🤖 AI Summary
This work addresses the challenge of efficient exploration in reinforcement learning without external rewards by proposing an intrinsic average reward framework that eschews explicit rollouts. The approach reframes exploration as maximizing the entropy of the stationary state distribution. Its key innovation lies in leveraging the spectral properties of the entropy-regularized objective to directly compute the stationary distribution via the principal eigenvector of the transition matrix, thereby circumventing the reliance on rollouts and density estimation inherent in conventional methods. To handle non-regularized objectives, the authors introduce Posterior Policy Iteration (PPI), which guarantees monotonic entropy improvement and convergence. The resulting Eigenvector-based Exploration (EVE) algorithm achieves high stationary entropy policies in deterministic grid environments, matching the exploration performance of existing baselines while substantially reducing computational overhead.
📝 Abstract
Efficient exploration remains a central challenge in reinforcement learning, serving as a useful pretraining objective for data collection, particularly when an external reward function is unavailable.

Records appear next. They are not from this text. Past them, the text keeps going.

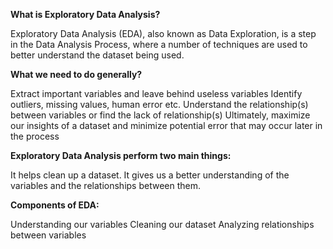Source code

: **What is Exploratory Data Analysis?** 

Exploratory Data Analysis (EDA), also known as Data Exploration, is a step in the Data Analysis Process, where a number of techniques are used to better understand the dataset being used.

**What we need to do generally?**

Extract important variables and leave behind useless variables
Identify outliers, missing values, human error etc.
Understand the relationship(s) between variables or find the lack of relationship(s)
Ultimately, maximize our insights of a dataset and minimize potential error that may occur later in the process

**Exploratory Data Analysis perform two main things:**

It helps clean up a dataset.
It gives us a better understanding of the variables and the relationships between them.

**Components of EDA:**

Understanding our variables
Cleaning our dataset
Analyzing relationships between variables
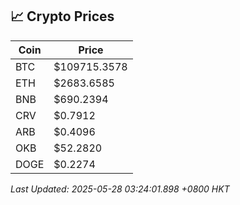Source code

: ## 📈 Crypto Prices

| Coin | Price |
| ---- | ----- |
| BTC | $109715.3578 |
| ETH | $2683.6585 |
| BNB | $690.2394 |
| CRV | $0.7912 |
| ARB | $0.4096 |
| OKB | $52.2820 |
| DOGE | $0.2274 |

_Last Updated: 2025-05-28 03:24:01.898 +0800 HKT_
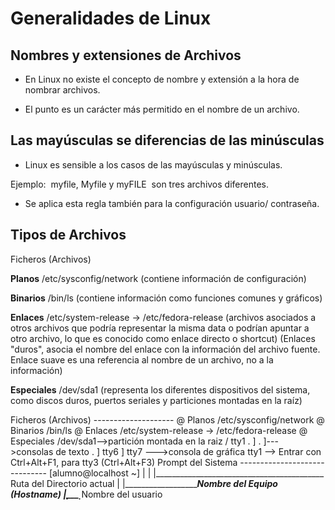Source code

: # Generalidades de Linux

## Nombres y extensiones de Archivos

* En Linux no existe el concepto de nombre y extensión a la hora de nombrar archivos. 

* El punto es un carácter más permitido en el nombre de un archivo.

##  Las mayúsculas se diferencias de las minúsculas

* Linux es sensible a los casos de las mayúsculas y minúsculas. 

Ejemplo:  myfile, Myfile y myFILE  son tres archivos diferentes.

*  Se aplica esta regla también para la configuración usuario/ contraseña.

## Tipos de Archivos

Ficheros (Archivos)

**Planos** /etc/sysconfig/network (contiene información de configuración)

**Binarios** /bin/ls (contiene información como funciones comunes y gráficos)
 
**Enlaces** /etc/system-release -> /etc/fedora-release (archivos asociados 
 a otros archivos que podría representar la misma data o podrían apuntar 
 a otro archivo, lo que es conocido como enlace directo o shortcut)
(Enlaces "duros",  asocia el nombre del enlace con la información del archivo fuente. 
 Enlace suave es una referencia al nombre de un archivo, no a la información)

**Especiales** /dev/sda1 (representa los diferentes dispositivos del sistema, 
 como discos duros, puertos seriales y particiones montadas en la raíz)



Ficheros (Archivos) -------------------- @ Planos /etc/sysconfig/network @ Binarios /bin/ls @ Enlaces /etc/system-release -> /etc/fedora-release @ Especiales /dev/sda1-->partición montada en la raiz / tty1 . ] . ]--->consolas de texto . ] tty6 ] tty7 --->consola de gráfica tty1 --> Entrar con Ctrl+Alt+F1, para tty3 (Ctrl+Alt+F3) Prompt del Sistema ------------------------------ [alumno@localhost ~] | | |__________________________________________ Ruta del Directorio actual | |_________________________Nombre del Equipo (Hostname) |̣___̣_______ Nombre del usuario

A principled formulation of the exploration problem is to find policies that maximize the entropy of their induced steady-state visitation distribution, thereby encouraging uniform long-run coverage of the state space. Many existing exploration approaches require estimating state visitation frequencies through repeated on-policy rollouts, which can be computationally expensive. In this work, we instead consider an intrinsic average-reward formulation in which the reward is derived from the visitation distribution itself, so that the optimal policy maximizes steady-state entropy. An entropy-regularized version of this objective admits a spectral characterization: the relevant stationary distributions can be computed from the dominant eigenvectors of a problem-dependent transition matrix. This insight leads to a novel algorithm for solving the maximum entropy exploration problem, EVE (EigenVector-based Exploration), which avoids explicit rollouts and distribution estimation, instead computing the solution through iterative updates, similar to a value-based approach. To address the original unregularized objective, we employ a posterior-policy iteration (PPI) approach, which monotonically improves the entropy and converges in value. We prove convergence of EVE under standard assumptions and demonstrate empirically that it efficiently produces policies with high steady-state entropy, achieving competitive exploration performance relative to rollout-based baselines in deterministic grid-world environments.